Quantum Interference Devices: SQUID, GMR

QUANTUM INTERFERENCE DEVICES

SQUID

SQUID stands for Superconducting QUantum Interference Device. It is an ultra-sensitive instrument used to measure very weak magnetic field of the order of 10-14 tesla.

Principle

We know that a small change in magnetic field produces variation in the quantum flux.

Description and Working

A SQUID consists of a superconducting ring which can have magnetic fields of quantum values (1, 2, 3...) of flux placed inbetween two Josephson junctions as shown in fig. 2.32.

When the magnetic field is applied perpendicular to the plane of the ring, the current is induced at the two Josephson junctions. The induced current produces the interference pattern and it flows around the ring so that the magnetic flux in the ring can have the quantum value of magnetic field applied.

Application

(i) SQUID can be used to detect the variation of very minute magnetic signals in terms of quantum flux.

(ii) It can also be used as storage device for magnetic flux. 

(iii) SQUID is useful in the study of earthquakes, removing paramagnetic impurities, detection of magnetic signals from the brain, heart etc.

Quantum Interference Transistor (QUIT):

Electrons are made to propagate through two arms of the quantum wire ring as shown in the fig. 2.33.

Suppose an electron wave enters the ring from left to right. The wave entering through "A" gets split up into two partial waves. A constructive interference can be expected to occur at "B" similar to the optical anlogue as they travel through the same distance.

The constructive interference at the output of the device reduces the resistance of the ring. Various methods of introducing a phase difference of л between the two waves have been suggested. This leads to destructive interference which in turn will increase the resistance by reducing the current.

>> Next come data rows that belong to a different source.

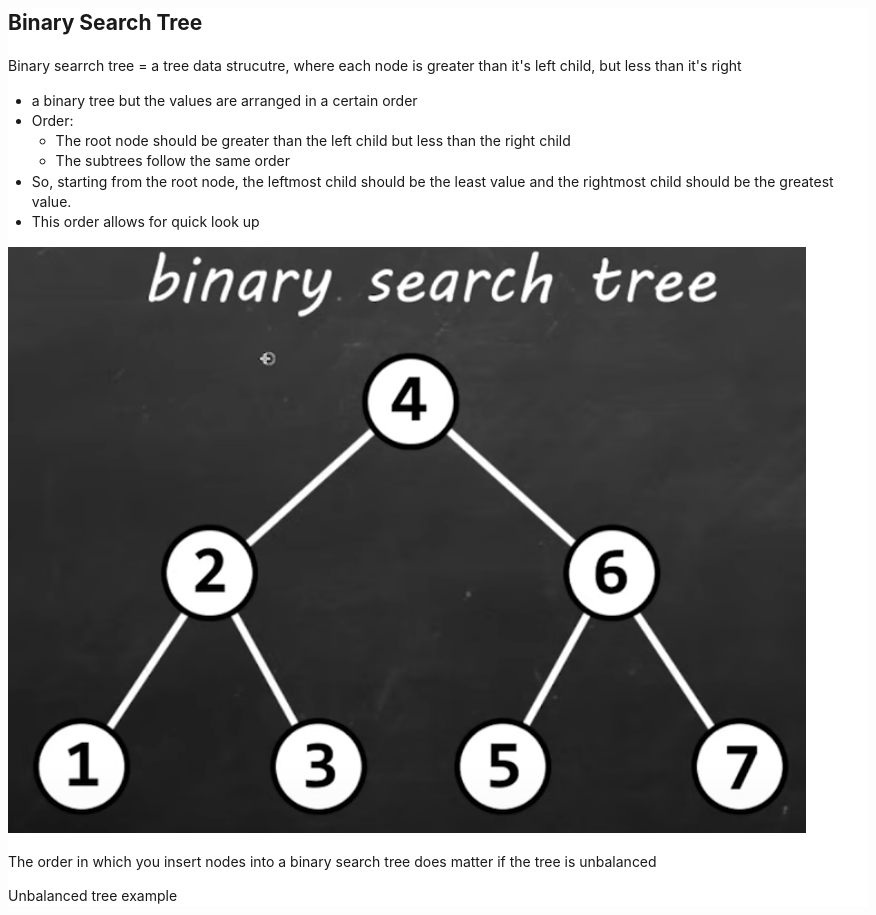 ## Binary Search Tree
Binary searrch tree = a tree data strucutre, where each node is greater than it's left child, but less than it's right 
* a binary tree but the values are arranged in a certain order
* Order:
    * The root node should be greater than the left child but less than the right child
    * The subtrees follow the same order
* So, starting from the root node, the leftmost child should be the least value and the rightmost child should be the greatest value.
* This order allows for quick look up

![Linear Time Code](images/binarySearchTree.png)

The order in which you insert nodes into a binary search tree does matter if the tree is unbalanced

Unbalanced tree example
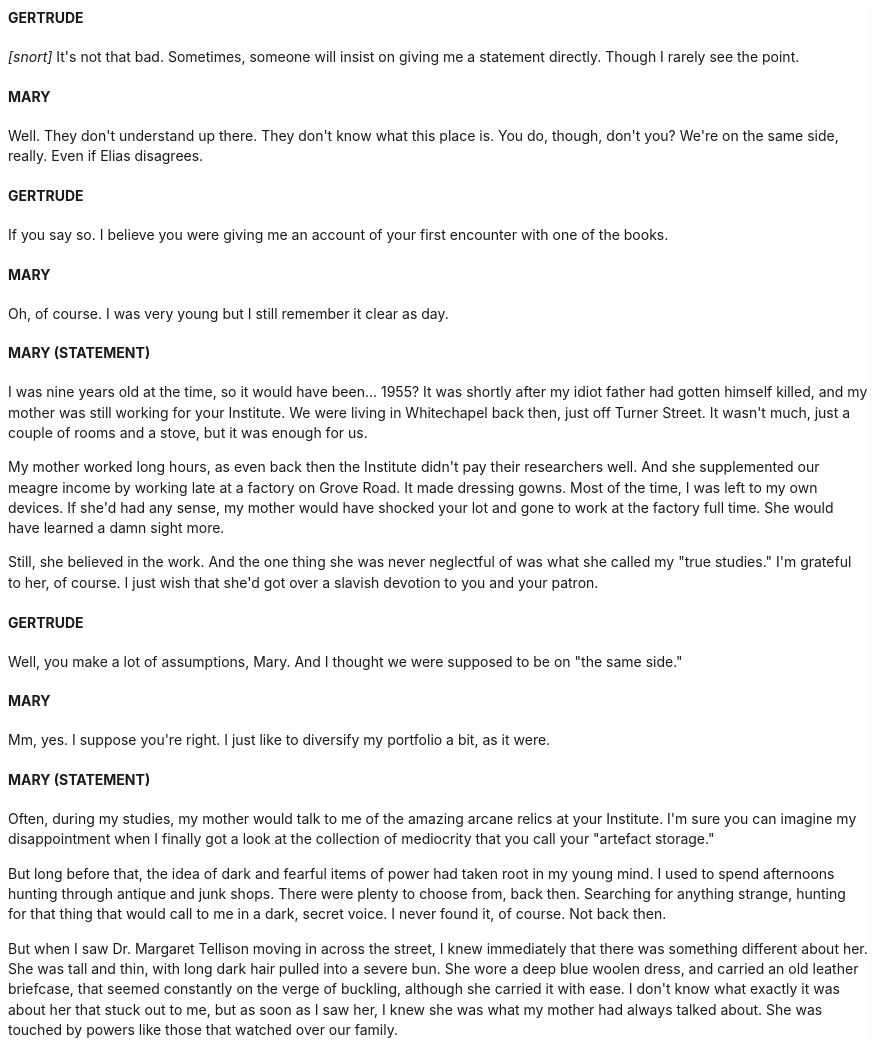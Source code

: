 #### GERTRUDE

_[snort]_ It's not that bad. Sometimes, someone will insist on giving me a statement directly. Though I rarely see the point.

#### MARY

Well. They don't understand up there. They don't know what this place is. You do, though, don't you? We're on the same side, really. Even if Elias disagrees.

#### GERTRUDE

If you say so. I believe you were giving me an account of your first encounter with one of the books.

#### MARY

Oh, of course. I was very young but I still remember it clear as day.

#### MARY (STATEMENT)

I was nine years old at the time, so it would have been... 1955? It was shortly after my idiot father had gotten himself killed, and my mother was still working for your Institute. We were living in Whitechapel back then, just off Turner Street. It wasn't much, just a couple of rooms and a stove, but it was enough for us.

My mother worked long hours, as even back then the Institute didn't pay their researchers well. And she supplemented our meagre income by working late at a factory on Grove Road. It made dressing gowns. Most of the time, I was left to my own devices. If she'd had any sense, my mother would have shocked your lot and gone to work at the factory full time. She would have learned a damn sight more.

Still, she believed in the work. And the one thing she was never neglectful of was what she called my "true studies." I'm grateful to her, of course. I just wish that she'd got over a slavish devotion to you and your patron.

#### GERTRUDE

Well, you make a lot of assumptions, Mary. And I thought we were supposed to be on "the same side."

#### MARY

Mm, yes. I suppose you're right. I just like to diversify my portfolio a bit, as it were.

#### MARY (STATEMENT)

Often, during my studies, my mother would talk to me of the amazing arcane relics at your Institute. I'm sure you can imagine my disappointment when I finally got a look at the collection of mediocrity that you call your "artefact storage."

But long before that, the idea of dark and fearful items of power had taken root in my young mind. I used to spend afternoons hunting through antique and junk shops. There were plenty to choose from, back then. Searching for anything strange, hunting for that thing that would call to me in a dark, secret voice. I never found it, of course. Not back then.

But when I saw Dr. Margaret Tellison moving in across the street, I knew immediately that there was something different about her. She was tall and thin, with long dark hair pulled into a severe bun. She wore a deep blue woolen dress, and carried an old leather briefcase, that seemed constantly on the verge of buckling, although she carried it with ease.  I don't know what exactly it was about her that stuck out to me, but as soon as I saw her, I knew she was what my mother had always talked about. She was touched by powers like those that watched over our family.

An external voltage can control the nature of interference and the current. This device is expected to act as a high-speed transistor. 

Magneto resistance

Some metallic materials show a large change in resistance on the application of a magnetic field. This effect is called magneto resistance (MR).

Giant Magneto Resistance (GMR)

It is a quantum mechanical magnetoresistance effect observed in multilayers composed of alternating ferromagnetic and non-magnetic conductive layers.

Definition

The effect is observed as a significant change in the electrical resistance depending on whether the magnetization of adjacent ferromagnetic layers are in a parallel or an antiparallel alignment.

The overall resistance is resistance is relatively low for parallel alignment and relatively high for antiparallel alignment. The magnetization direction can be be controlled, for example, by applying an external magnetic field.

The effect is based on the dependence of electron scattering on the spin orientation.

The main application of GMR is magnetic field sensors, which are used to read data in data in a hard disk drives, biosensors, microelectromechanical systems (MEMS) and other devices. GMR multilayer structure are also used in magnetoresistive random-access memory (MRAM) as cells that store one bit of information.

Explanation

The GMR is seen in structures which have normal metal and ferromagnetic layers alternatively. The electrical conductivity depends on the relative orientation of magnetization in the successive ferromagnetic layers in the stack.

When the relative magnetizations of the layers are switched from parallel (to the plane of the layers) to antiparallel states, high and low resistivities are obtained in the structure. This corresponds to 0 and 1 states in data storage format.

Two geometries are commonly used in GMR studies and are as shown in fig. 2.34.

(a) Current in Plane (CIP) of layers and

(b) Current Perpendicular to Plane (CPP) of layers. 

Since the layers are only a few nanometers thick, the CIP mode offers high resistance to the small cross sectional area encountered by the electrons.

To alter the resistivity by controlling the spin-dependent scattering, the lateral dimensions of the structure must be small when compared with the electron mean free path.